Saved entries
━━━━━━━━━━━━━━━━
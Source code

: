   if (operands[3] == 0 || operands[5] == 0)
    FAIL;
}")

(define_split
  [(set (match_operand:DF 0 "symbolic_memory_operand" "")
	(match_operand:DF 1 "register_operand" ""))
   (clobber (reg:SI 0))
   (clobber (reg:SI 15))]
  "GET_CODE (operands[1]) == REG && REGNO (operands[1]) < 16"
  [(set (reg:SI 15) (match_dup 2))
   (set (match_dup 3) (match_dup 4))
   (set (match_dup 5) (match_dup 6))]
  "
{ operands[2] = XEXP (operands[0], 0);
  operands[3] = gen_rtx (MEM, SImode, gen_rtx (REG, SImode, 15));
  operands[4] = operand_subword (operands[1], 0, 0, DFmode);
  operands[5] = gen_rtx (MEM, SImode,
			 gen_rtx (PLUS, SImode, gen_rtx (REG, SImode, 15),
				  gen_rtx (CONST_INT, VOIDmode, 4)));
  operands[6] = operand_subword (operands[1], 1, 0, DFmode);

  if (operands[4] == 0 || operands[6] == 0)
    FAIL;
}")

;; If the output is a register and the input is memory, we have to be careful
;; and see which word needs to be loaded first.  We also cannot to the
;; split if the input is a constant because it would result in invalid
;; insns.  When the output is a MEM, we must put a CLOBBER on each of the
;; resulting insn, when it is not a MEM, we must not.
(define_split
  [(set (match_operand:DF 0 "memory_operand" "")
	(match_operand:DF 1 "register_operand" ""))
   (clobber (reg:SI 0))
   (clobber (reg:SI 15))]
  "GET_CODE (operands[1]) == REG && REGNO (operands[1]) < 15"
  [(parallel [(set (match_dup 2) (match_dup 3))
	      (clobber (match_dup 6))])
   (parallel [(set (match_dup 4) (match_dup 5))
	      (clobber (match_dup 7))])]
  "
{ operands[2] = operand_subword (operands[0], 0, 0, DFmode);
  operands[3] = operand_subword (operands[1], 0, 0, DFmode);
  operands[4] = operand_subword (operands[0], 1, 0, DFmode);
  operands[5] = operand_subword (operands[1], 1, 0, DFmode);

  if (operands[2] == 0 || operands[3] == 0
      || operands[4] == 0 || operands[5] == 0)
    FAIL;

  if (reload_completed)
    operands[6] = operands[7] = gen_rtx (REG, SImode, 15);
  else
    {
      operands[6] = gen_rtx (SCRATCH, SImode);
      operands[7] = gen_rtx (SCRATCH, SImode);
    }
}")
━━━━━━━━━━━━━━━━
■ What is needed ■
The line with "operands[4] = operand_subword (operands[0], 1, 0, DFmode);" through the last line of the entries above: output exactly those lines and nothing else.

■ Finished task ■
  operands[4] = operand_subword (operands[0], 1, 0, DFmode);
  operands[5] = operand_subword (operands[1], 1, 0, DFmode);

  if (operands[2] == 0 || operands[3] == 0
      || operands[4] == 0 || operands[5] == 0)
    FAIL;

  if (reload_completed)
    operands[6] = operands[7] = gen_rtx (REG, SImode, 15);
  else
    {
      operands[6] = gen_rtx (SCRATCH, SImode);
      operands[7] = gen_rtx (SCRATCH, SImode);
    }
}")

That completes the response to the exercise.